Project Details
Families receiving basic assistance in Germany. Interaction effects between relationships and institutional contexts in "poor families"
Applicant
Dr. Christian Gräfe
Subject Area
Empirical Social Research
Term
from 2021 to 2023
Project identifier
Deutsche Forschungsgemeinschaft (DFG) - Project number 457942187
Family is a primary level of coping with economic constraints and precarious life situations. Material deprivation thus has consequences for the organization of family life. At the same time, however, family life faced with income poverty is framed by public institutions of the welfare state such as the means tested basic assistance for job seekers ("Grundsicherung für Arbeitsuchende") in Germany.
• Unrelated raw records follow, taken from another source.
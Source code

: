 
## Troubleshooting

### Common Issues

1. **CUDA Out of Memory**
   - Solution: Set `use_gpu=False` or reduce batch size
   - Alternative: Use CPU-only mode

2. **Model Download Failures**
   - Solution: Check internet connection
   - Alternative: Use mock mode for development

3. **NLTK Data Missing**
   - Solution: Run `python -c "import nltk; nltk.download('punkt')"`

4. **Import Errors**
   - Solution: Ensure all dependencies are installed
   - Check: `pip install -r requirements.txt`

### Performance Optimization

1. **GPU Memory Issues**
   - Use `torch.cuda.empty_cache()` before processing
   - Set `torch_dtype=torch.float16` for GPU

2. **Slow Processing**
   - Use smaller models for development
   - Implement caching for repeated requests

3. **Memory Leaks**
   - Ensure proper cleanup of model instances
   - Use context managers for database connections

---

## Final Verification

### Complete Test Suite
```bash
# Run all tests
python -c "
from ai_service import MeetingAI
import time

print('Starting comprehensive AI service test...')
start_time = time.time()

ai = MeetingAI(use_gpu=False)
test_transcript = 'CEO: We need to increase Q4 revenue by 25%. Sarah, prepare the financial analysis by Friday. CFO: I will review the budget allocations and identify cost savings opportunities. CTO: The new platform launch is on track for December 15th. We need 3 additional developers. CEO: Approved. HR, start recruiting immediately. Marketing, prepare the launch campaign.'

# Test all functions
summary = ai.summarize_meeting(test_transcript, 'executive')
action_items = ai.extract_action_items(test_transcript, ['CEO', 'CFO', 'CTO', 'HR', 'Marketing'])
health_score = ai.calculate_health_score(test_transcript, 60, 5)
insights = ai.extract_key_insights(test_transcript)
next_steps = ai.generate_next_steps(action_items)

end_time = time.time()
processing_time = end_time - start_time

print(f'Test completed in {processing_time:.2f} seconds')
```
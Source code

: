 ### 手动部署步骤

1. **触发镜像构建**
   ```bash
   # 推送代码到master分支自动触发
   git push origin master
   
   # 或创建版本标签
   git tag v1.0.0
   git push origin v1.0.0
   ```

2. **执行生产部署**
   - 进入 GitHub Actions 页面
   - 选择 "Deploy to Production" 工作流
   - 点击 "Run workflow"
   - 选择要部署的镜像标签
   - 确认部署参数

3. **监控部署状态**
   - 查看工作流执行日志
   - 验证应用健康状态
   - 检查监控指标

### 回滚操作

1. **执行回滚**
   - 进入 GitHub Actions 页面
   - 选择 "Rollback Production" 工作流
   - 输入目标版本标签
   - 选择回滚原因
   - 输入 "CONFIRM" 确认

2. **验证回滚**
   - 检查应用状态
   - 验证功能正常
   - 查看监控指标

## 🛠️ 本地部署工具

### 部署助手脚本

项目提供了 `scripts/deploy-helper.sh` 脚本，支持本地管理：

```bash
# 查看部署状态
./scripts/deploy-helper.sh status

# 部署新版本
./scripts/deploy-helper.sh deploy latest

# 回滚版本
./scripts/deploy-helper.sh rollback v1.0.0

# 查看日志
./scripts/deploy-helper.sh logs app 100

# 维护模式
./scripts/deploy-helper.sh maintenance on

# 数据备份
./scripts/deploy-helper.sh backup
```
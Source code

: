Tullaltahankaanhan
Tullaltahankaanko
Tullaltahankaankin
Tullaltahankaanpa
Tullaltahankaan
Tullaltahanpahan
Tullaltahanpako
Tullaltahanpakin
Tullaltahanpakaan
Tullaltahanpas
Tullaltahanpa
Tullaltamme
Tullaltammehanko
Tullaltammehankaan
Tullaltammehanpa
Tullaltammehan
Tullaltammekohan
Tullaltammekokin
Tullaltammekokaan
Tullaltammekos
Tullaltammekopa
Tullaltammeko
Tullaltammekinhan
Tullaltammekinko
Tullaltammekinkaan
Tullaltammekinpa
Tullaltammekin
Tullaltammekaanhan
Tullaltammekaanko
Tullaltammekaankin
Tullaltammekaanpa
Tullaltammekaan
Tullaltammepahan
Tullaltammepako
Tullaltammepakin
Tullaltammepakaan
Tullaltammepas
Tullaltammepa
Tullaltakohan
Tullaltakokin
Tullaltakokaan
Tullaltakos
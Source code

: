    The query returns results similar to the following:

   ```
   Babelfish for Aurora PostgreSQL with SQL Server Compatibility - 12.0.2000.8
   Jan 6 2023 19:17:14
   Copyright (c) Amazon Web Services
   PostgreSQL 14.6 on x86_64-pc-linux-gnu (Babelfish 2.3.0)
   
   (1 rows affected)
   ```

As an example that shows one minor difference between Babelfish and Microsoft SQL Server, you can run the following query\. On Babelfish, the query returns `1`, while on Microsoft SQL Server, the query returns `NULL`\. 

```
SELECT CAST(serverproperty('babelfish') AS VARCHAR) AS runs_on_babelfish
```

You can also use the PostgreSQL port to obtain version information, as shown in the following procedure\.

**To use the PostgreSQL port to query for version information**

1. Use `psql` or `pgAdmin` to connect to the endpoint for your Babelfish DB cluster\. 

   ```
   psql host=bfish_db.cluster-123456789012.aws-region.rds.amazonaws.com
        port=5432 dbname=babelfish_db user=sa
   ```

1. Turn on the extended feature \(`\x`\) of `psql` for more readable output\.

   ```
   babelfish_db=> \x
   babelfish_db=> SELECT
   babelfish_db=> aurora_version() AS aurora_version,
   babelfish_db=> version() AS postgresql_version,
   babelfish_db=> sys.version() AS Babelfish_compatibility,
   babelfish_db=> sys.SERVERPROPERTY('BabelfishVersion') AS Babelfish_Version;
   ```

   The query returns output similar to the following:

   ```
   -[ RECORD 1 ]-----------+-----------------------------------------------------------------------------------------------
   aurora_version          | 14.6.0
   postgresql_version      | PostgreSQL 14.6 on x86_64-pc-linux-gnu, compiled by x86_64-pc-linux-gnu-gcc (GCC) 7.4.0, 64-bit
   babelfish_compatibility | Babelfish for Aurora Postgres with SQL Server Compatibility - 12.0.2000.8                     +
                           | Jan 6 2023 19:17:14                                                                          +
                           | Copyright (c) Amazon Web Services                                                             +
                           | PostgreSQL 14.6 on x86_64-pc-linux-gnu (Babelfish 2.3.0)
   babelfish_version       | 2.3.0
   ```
In particular, community constructions that are anchored in this legal system define relationships and solidarities between the family members and thus have a strong influence on families’ everyday life. While this has always been the case in the context of the principle of subsidiarity, it applies even more so under the condition of welfare state change in the light of the ‘activation’ paradigm, that is a shift in policy goals from passive to active social policies: In the wake of the "Hartz reforms", the German system of basic assistance for jobseekers regulated in Social Code II (“Sozialgesetzbuch II”, short: SGB II) is increasingly focusing on activation of jobseekers (application training, behavioral rules, e.g. the obligation to accept any job offer, sanctions) and redefines the responsibilities between family members via the construct of the "community of needs" ("Bedarfsgemeinschaft"). How family relationships are shaped and biographically designed under these conditions and what regulatory role political institutions play in these processes is thus an urgent research desideratum. The project therefore examines interactions between the microsocial dynamics of couple and parent-child relationships and institutional contexts using the example of families receiving basic assistance in Germany. Under investigation is how relationship structures in families that receive basic unemployment benefits develop and change and to what extent family relationships are influenced by the institutional constructions of the Social Code Book II and their organizational implementation in employment agencies (“Jobcenter”). In the framework of a case based, reconstructive family research, biographical interviews with families will be conducted. The pilot project aims to develop adequate concepts to better understand such complex interaction effects; this will form the basis for a larger-scale empirical study in international comparison.